A wildfire north of Yellowknife is parked on the doorstep of Gord Gin’s lodge. Watching the trees burn and the animals flee is having a profound effect on him.
“It’s just unnerving, seeing the fire right out your front window – and it’s a beautiful day, you can see the sun,” Gin said on Wednesday evening.
“If we didn’t have a fire, I’d be out fishing.”
Instead, Gin is preparing a steak dinner for a fire crew helping to protect Yellow Dog Lodge, which he owns and which rests at the point between Duncan Lake and Graham Lake.
Fire ZF011, which has sent up a plume clearly visible from Yellowknife for most of the week, has consumed almost the entire vista beyond the water south of Gin’s lodge deck. Duncan Lake is not a small lake, but the forest along all of its eastern shore was burning as of Thursday.
“Friday and Saturday are the two days that I’m very worried about, because the winds will shift to the south,” he said, meaning the fire will be pushed north toward the lodge.

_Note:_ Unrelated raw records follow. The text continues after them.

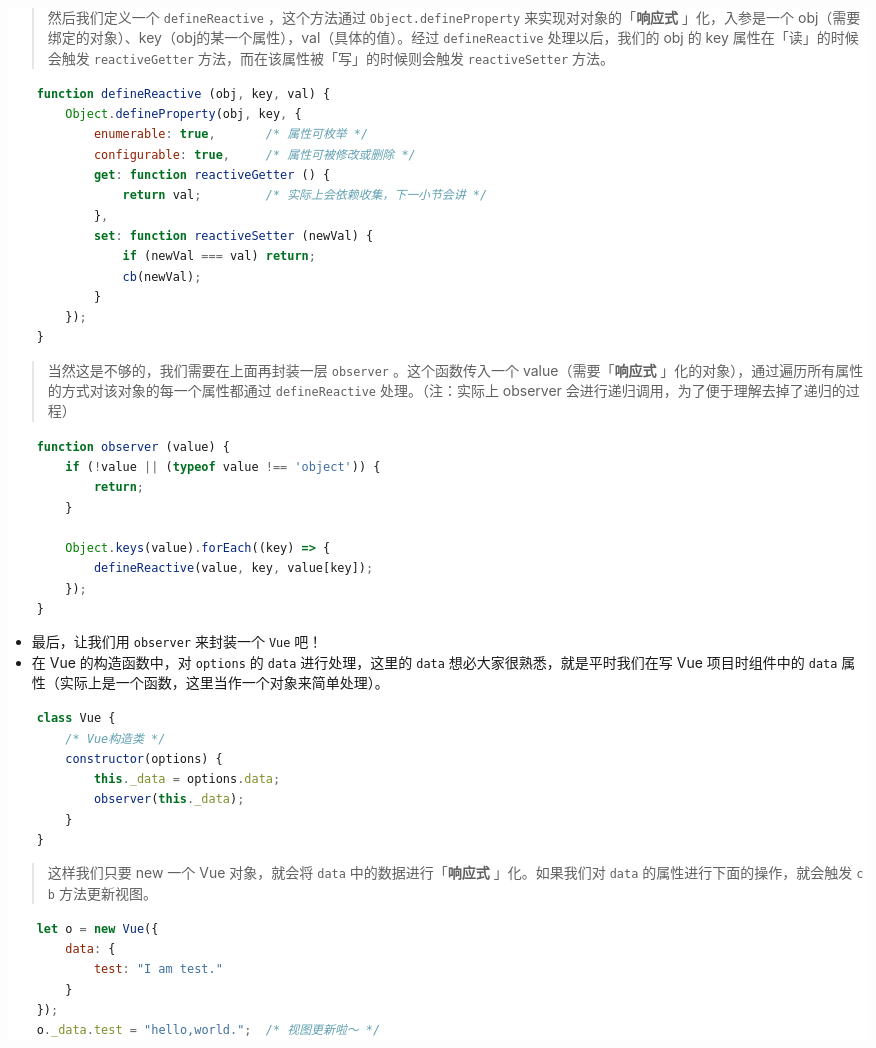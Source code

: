 > 然后我们定义一个 `defineReactive` ，这个方法通过 `Object.defineProperty` 来实现对对象的「**响应式**
> 」化，入参是一个 obj（需要绑定的对象）、key（obj的某一个属性），val（具体的值）。经过 `defineReactive` 处理以后，我们的
> obj 的 key 属性在「读」的时候会触发 `reactiveGetter` 方法，而在该属性被「写」的时候则会触发 `reactiveSetter`
> 方法。
```js
    function defineReactive (obj, key, val) {
        Object.defineProperty(obj, key, {
            enumerable: true,       /* 属性可枚举 */
            configurable: true,     /* 属性可被修改或删除 */
            get: function reactiveGetter () {
                return val;         /* 实际上会依赖收集，下一小节会讲 */
            },
            set: function reactiveSetter (newVal) {
                if (newVal === val) return;
                cb(newVal);
            }
        });
    }
```

> 当然这是不够的，我们需要在上面再封装一层 `observer` 。这个函数传入一个 value（需要「**响应式**
> 」化的对象），通过遍历所有属性的方式对该对象的每一个属性都通过 `defineReactive` 处理。（注：实际上 observer
> 会进行递归调用，为了便于理解去掉了递归的过程）
```js
    function observer (value) {
        if (!value || (typeof value !== 'object')) {
            return;
        }
        
        Object.keys(value).forEach((key) => {
            defineReactive(value, key, value[key]);
        });
    }
```

  * 最后，让我们用 `observer` 来封装一个 `Vue` 吧！
  * 在 Vue 的构造函数中，对 `options` 的 `data` 进行处理，这里的 `data` 想必大家很熟悉，就是平时我们在写 Vue 项目时组件中的 `data` 属性（实际上是一个函数，这里当作一个对象来简单处理）。
```js
    class Vue {
        /* Vue构造类 */
        constructor(options) {
            this._data = options.data;
            observer(this._data);
        }
    }
```

> 这样我们只要 new 一个 Vue 对象，就会将 `data` 中的数据进行「**响应式** 」化。如果我们对 `data`
> 的属性进行下面的操作，就会触发 `cb` 方法更新视图。
```js
    let o = new Vue({
        data: {
            test: "I am test."
        }
    });
    o._data.test = "hello,world.";  /* 视图更新啦～ */
```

He believes the lodge and its cabins are likely to pull through, thanks to sprinklers, back burns and the efforts of firefighters. Fire retardant has been dropped on the hillside behind the lodge, which Gin described as “full of unburnt tinder.”

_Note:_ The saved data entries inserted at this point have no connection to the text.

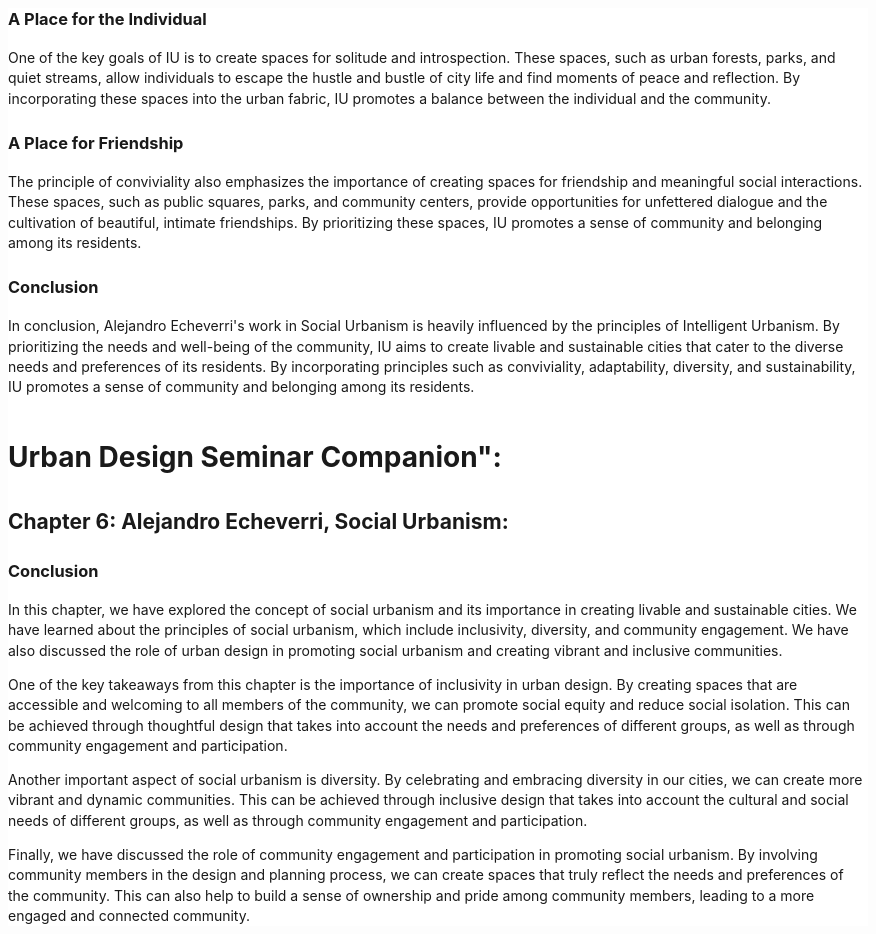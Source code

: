 ### A Place for the Individual

One of the key goals of IU is to create spaces for solitude and introspection. These spaces, such as urban forests, parks, and quiet streams, allow individuals to escape the hustle and bustle of city life and find moments of peace and reflection. By incorporating these spaces into the urban fabric, IU promotes a balance between the individual and the community.

### A Place for Friendship

The principle of conviviality also emphasizes the importance of creating spaces for friendship and meaningful social interactions. These spaces, such as public squares, parks, and community centers, provide opportunities for unfettered dialogue and the cultivation of beautiful, intimate friendships. By prioritizing these spaces, IU promotes a sense of community and belonging among its residents.

### Conclusion

In conclusion, Alejandro Echeverri's work in Social Urbanism is heavily influenced by the principles of Intelligent Urbanism. By prioritizing the needs and well-being of the community, IU aims to create livable and sustainable cities that cater to the diverse needs and preferences of its residents. By incorporating principles such as conviviality, adaptability, diversity, and sustainability, IU promotes a sense of community and belonging among its residents. 


# Urban Design Seminar Companion":

## Chapter 6: Alejandro Echeverri, Social Urbanism:




### Conclusion

In this chapter, we have explored the concept of social urbanism and its importance in creating livable and sustainable cities. We have learned about the principles of social urbanism, which include inclusivity, diversity, and community engagement. We have also discussed the role of urban design in promoting social urbanism and creating vibrant and inclusive communities.

One of the key takeaways from this chapter is the importance of inclusivity in urban design. By creating spaces that are accessible and welcoming to all members of the community, we can promote social equity and reduce social isolation. This can be achieved through thoughtful design that takes into account the needs and preferences of different groups, as well as through community engagement and participation.

Another important aspect of social urbanism is diversity. By celebrating and embracing diversity in our cities, we can create more vibrant and dynamic communities. This can be achieved through inclusive design that takes into account the cultural and social needs of different groups, as well as through community engagement and participation.

Finally, we have discussed the role of community engagement and participation in promoting social urbanism. By involving community members in the design and planning process, we can create spaces that truly reflect the needs and preferences of the community. This can also help to build a sense of ownership and pride among community members, leading to a more engaged and connected community.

He and his three staff, plus lodge mascot Joey the dog, are now watching and waiting.
Three groups of tourists had their reservations cancelled this week in light of the situation, Gin said, adding: “We’ll see what happens for the rest of the year.”

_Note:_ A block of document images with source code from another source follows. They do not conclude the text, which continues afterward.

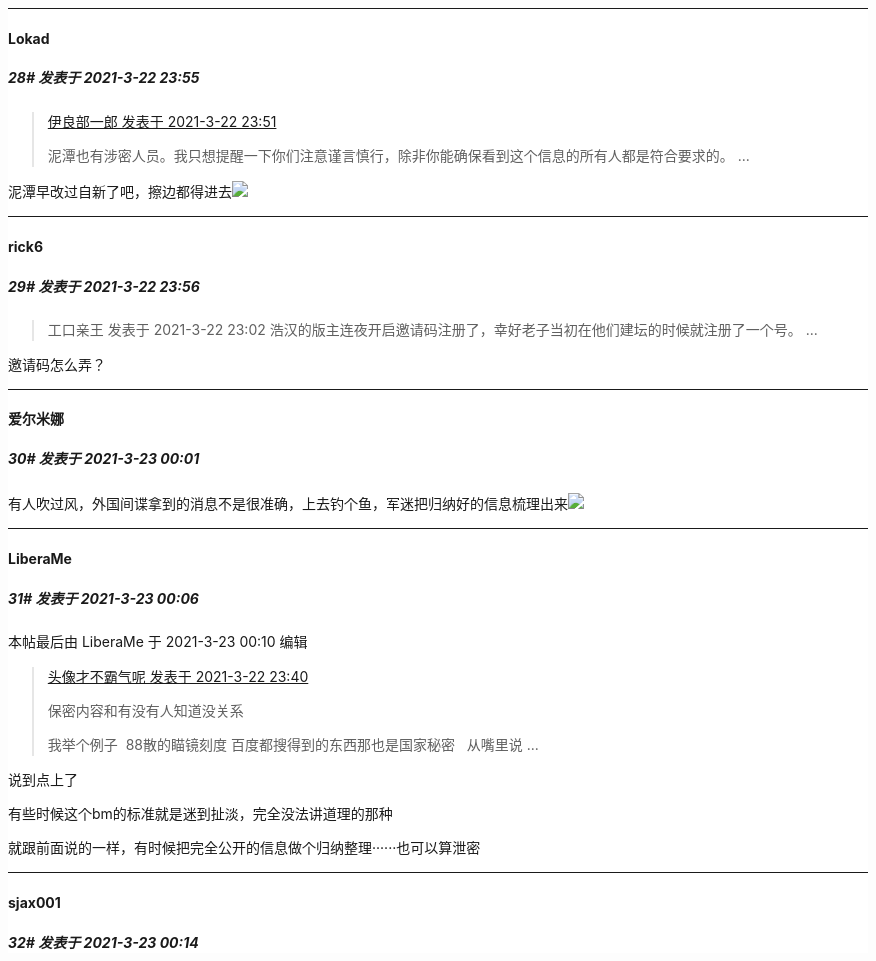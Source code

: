 
*****

####  Lokad  
##### 28#       发表于 2021-3-22 23:55


<blockquote><a href="httphttps://bbs.saraba1st.com/2b/forum.php?mod=redirect&amp;goto=findpost&amp;pid=50704857&amp;ptid=1994490" target="_blank">伊良部一郎 发表于 2021-3-22 23:51</a>

泥潭也有涉密人员。我只想提醒一下你们注意谨言慎行，除非你能确保看到这个信息的所有人都是符合要求的。 ...</blockquote>
泥潭早改过自新了吧，擦边都得进去<img src="https://static.saraba1st.com/image/smiley/face2017/067.png" referrerpolicy="no-referrer">


*****

####  rick6  
##### 29#       发表于 2021-3-22 23:56


<blockquote>工口亲王 发表于 2021-3-22 23:02
浩汉的版主连夜开启邀请码注册了，幸好老子当初在他们建坛的时候就注册了一个号。 ...</blockquote>
邀请码怎么弄？


*****

####  爱尔米娜  
##### 30#       发表于 2021-3-23 00:01


有人吹过风，外国间谍拿到的消息不是很准确，上去钓个鱼，军迷把归纳好的信息梳理出来<img src="https://static.saraba1st.com/image/smiley/face2017/067.png" referrerpolicy="no-referrer">


*****

####  LiberaMe  
##### 31#       发表于 2021-3-23 00:06


 本帖最后由 LiberaMe 于 2021-3-23 00:10 编辑 
<blockquote><a href="httphttps://bbs.saraba1st.com/2b/forum.php?mod=redirect&amp;goto=findpost&amp;pid=50704782&amp;ptid=1994490" target="_blank">头像才不霸气呢 发表于 2021-3-22 23:40</a>

保密内容和有没有人知道没关系

我举个例子  88散的瞄镜刻度 百度都搜得到的东西那也是国家秘密   从嘴里说 ...</blockquote>
说到点上了

有些时候这个bm的标准就是迷到扯淡，完全没法讲道理的那种

就跟前面说的一样，有时候把完全公开的信息做个归纳整理······也可以算泄密


*****

####  sjax001  
##### 32#       发表于 2021-3-23 00:14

But even if the buildings and the business survive, as he hopes will be the case, the experience of watching the land burn is exhausting in its own right.
“I’m a little bit shattered watching the land go up in smoke,” he said.
“It’s kind-of tough to see … It was a beautiful area, with the land being so pristine up here. You watch the fire go, you watch squirrels scramble, and you wonder how many other animals have lost their homes and what it’s going to impact in the ecosystem.
“We can’t evacuate – we’re air only, and we’ve had so much smoke in here that the plane can’t land to pick us up – so we’ve decided to stick it out. We’ve got lots of provisions, 20 to 30 sprinklers, the camp is well saturated, and I don’t think we’re going to lose the camp. We’re just going to lose the landscape all around us.”